Succès de l'Exposition universelle d'Osaka avec 27 millions de visiteurs au compteur

L'Exposition universelle d'Osaka s'achève lundi 13 octobre après avoir accueilli pendant six mois plus de 27 millions de visiteurs venus admirer les pavillons de 160 pays et régions, dans un parc architectural désormais voué à être démantelé.

L'événement a bénéficié d'un succès populaire inattendu avec 22 millions de billets vendus, selon les chiffres officiels. Et malgré les difficultés financières liées aux coûts de construction, un monde économique peu motivé, le désintérêt initial du grand public, et un appétit médiatique très relatif. Cela reste en deçà du record de 64 millions de visiteurs de l'Expo de Shanghai 2010.

Le "Grand Anneau" : 2 km de circonférence pour 20 m de haut

Trois ans après Dubaï, l'Expo 2025 se tenait sur l'île artificielle de Yumeshima, à Osaka, à l'ouest du Japon, avec pour emblème un imposant "Grand Anneau" de bois de 2 km de circonférence et 20 mètres de haut entourant les pavillons nationaux. Cette immense construction sera démantelée, mais une section de 200 mètres sera préservée sur place, selon les organisateurs.

Signe de sa popularité, une lycéenne a lancé une pétition signée par 7 000 personnes pour sauvegarder la structure entière. Les pavillons des pays participants, eux, seront démontés d'ici à février 2028.

Météorite martienne et cœur artificiel

Organisées depuis 1851 (celle de 1889 laissa pour héritage la tour Eiffel à Paris), les Expositions universelles offrent l'occasion aux pays participants de rivaliser via l'architecture des pavillons et la présentation de leurs cultures et technologies.

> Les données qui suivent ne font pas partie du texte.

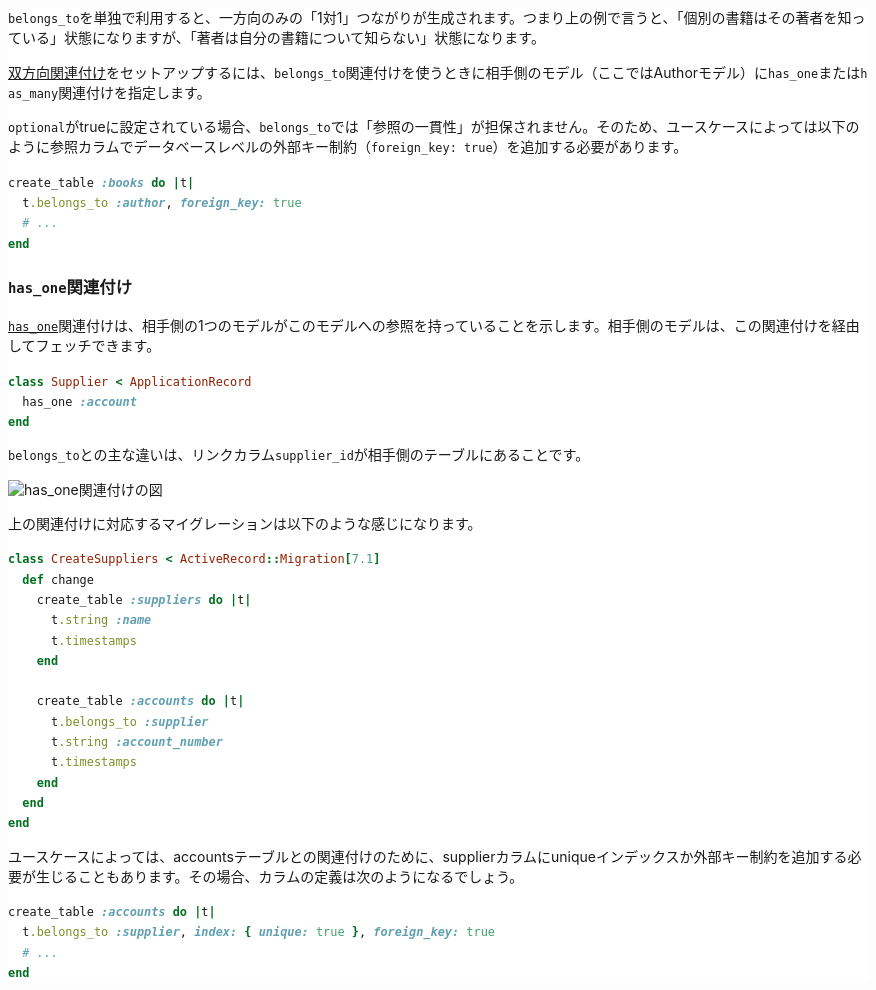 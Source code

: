 `belongs_to`を単独で利用すると、一方向のみの「1対1」つながりが生成されます。つまり上の例で言うと、「個別の書籍はその著者を知っている」状態になりますが、「著者は自分の書籍について知らない」状態になります。

[双方向関連付け](#双方向関連付け)をセットアップするには、`belongs_to`関連付けを使うときに相手側のモデル（ここではAuthorモデル）に`has_one`または`has_many`関連付けを指定します。

`optional`がtrueに設定されている場合、`belongs_to`では「参照の一貫性」が担保されません。そのため、ユースケースによっては以下のように参照カラムでデータベースレベルの外部キー制約（`foreign_key: true`）を追加する必要があります。

```ruby
create_table :books do |t|
  t.belongs_to :author, foreign_key: true
  # ...
end
```

### `has_one`関連付け

[`has_one`][]関連付けは、相手側の1つのモデルがこのモデルへの参照を持っていることを示します。相手側のモデルは、この関連付けを経由してフェッチできます。

```ruby
class Supplier < ApplicationRecord
  has_one :account
end
```

`belongs_to`との主な違いは、リンクカラム`supplier_id`が相手側のテーブルにあることです。

![has_one関連付けの図](images/association_basics/has_one.png)

上の関連付けに対応するマイグレーションは以下のような感じになります。

```ruby
class CreateSuppliers < ActiveRecord::Migration[7.1]
  def change
    create_table :suppliers do |t|
      t.string :name
      t.timestamps
    end

    create_table :accounts do |t|
      t.belongs_to :supplier
      t.string :account_number
      t.timestamps
    end
  end
end
```

ユースケースによっては、accountsテーブルとの関連付けのために、supplierカラムにuniqueインデックスか外部キー制約を追加する必要が生じることもあります。その場合、カラムの定義は次のようになるでしょう。

```ruby
create_table :accounts do |t|
  t.belongs_to :supplier, index: { unique: true }, foreign_key: true
  # ...
end
```


[`belongs_to`]: https://api.rubyonrails.org/classes/ActiveRecord/Associations/ClassMethods.html#method-i-belongs_to
[`has_and_belongs_to_many`]: https://api.rubyonrails.org/classes/ActiveRecord/Associations/ClassMethods.html#method-i-has_and_belongs_to_many
[`has_many`]: https://api.rubyonrails.org/classes/ActiveRecord/Associations/ClassMethods.html#method-i-has_many
[`has_one`]: https://api.rubyonrails.org/classes/ActiveRecord/Associations/ClassMethods.html#method-i-has_one
[connection.add_reference]: https://api.rubyonrails.org/classes/ActiveRecord/ConnectionAdapters/SchemaStatements.html#method-i-add_reference
[foreign_keys]: /active_record_migrations.html#外部キー
[`config.active_record.automatic_scope_inversing`]: configuring.html#config-active-record-automatic-scope-inversing
[`reset_counters`]: https://api.rubyonrails.org/classes/ActiveRecord/CounterCache/ClassMethods.html#method-i-reset_counters
[`collection<<`]: https://api.rubyonrails.org/classes/ActiveRecord/Associations/CollectionProxy.html#method-i-3C-3C
[`collection.build`]: https://api.rubyonrails.org/classes/ActiveRecord/Associations/CollectionProxy.html#method-i-build
[`collection.clear`]: https://api.rubyonrails.org/classes/ActiveRecord/Associations/CollectionProxy.html#method-i-clear
[`collection.create`]: https://api.rubyonrails.org/classes/ActiveRecord/Associations/CollectionProxy.html#method-i-create
[`collection.create!`]: https://api.rubyonrails.org/classes/ActiveRecord/Associations/CollectionProxy.html#method-i-create-21
[`collection.delete`]: https://api.rubyonrails.org/classes/ActiveRecord/Associations/CollectionProxy.html#method-i-delete
[`collection.destroy`]: https://api.rubyonrails.org/classes/ActiveRecord/Associations/CollectionProxy.html#method-i-destroy
[`collection.empty?`]: https://api.rubyonrails.org/classes/ActiveRecord/Associations/CollectionProxy.html#method-i-empty-3F
[`collection.exists?`]: https://api.rubyonrails.org/classes/ActiveRecord/FinderMethods.html#method-i-exists-3F
[`collection.find`]: https://api.rubyonrails.org/classes/ActiveRecord/Associations/CollectionProxy.html#method-i-find
[`collection.reload`]: https://api.rubyonrails.org/classes/ActiveRecord/Associations/CollectionProxy.html#method-i-reload
[`collection.size`]: https://api.rubyonrails.org/classes/ActiveRecord/Associations/CollectionProxy.html#method-i-size
[`collection.where`]: https://api.rubyonrails.org/classes/ActiveRecord/QueryMethods.html#method-i-where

À Osaka, une météorite martienne et un cœur artificiel battant cultivé via des cellules souches figuraient parmi les attractions vedettes.

Si maints pays vantaient des innovations technologiques, le pavillon français abritait des statues de Rodin, une tapisserie d'Aubusson dans le style du studio d'animation Ghibli, une gargouille de Notre-Dame...

Drapé de blanc, il a attiré 4,6 millions de visiteurs. Son commissaire général, Jacques Maire, fait part à l'AFP d'"une vraie satisfaction", tout en rappelant les "difficultés à vendre" l'événement.

Le pavillon français, atout économique

Le pavillon a été largement cofinancé par plusieurs partenaires, comme le géant du luxe LVMH, les Vins d'Alsace ou encore l'assureur Axa. "Nous, on ne peut pas montrer une valise ou une robe pour présenter nos produits. On a choisi une proposition artistique" avec un film diffusé aux visiteurs, "ce qui permet d'ajouter à la reconnaissance de la marque, à notre image, ça ajoute à l'ensemble de nos forces" au Japon, a indiqué à l'AFP Thomas Buberl, directeur-général d'Axa.

L'occasion de renforcer sa visibilité sur un marché nippon où il reste minoritaire face aux assureurs japonais, tout en étant l'une des plus grosses firmes françaises implantées dans l'archipel. Il s'y affiche en nette progression sur l'assurance-vie, sur fond de fort vieillissement démographique et de besoins accrus dans la santé, explique Thomas Buberl.

La prochaine Exposition universelle est prévue en 2030 à Ryad, en Arabie saoudite.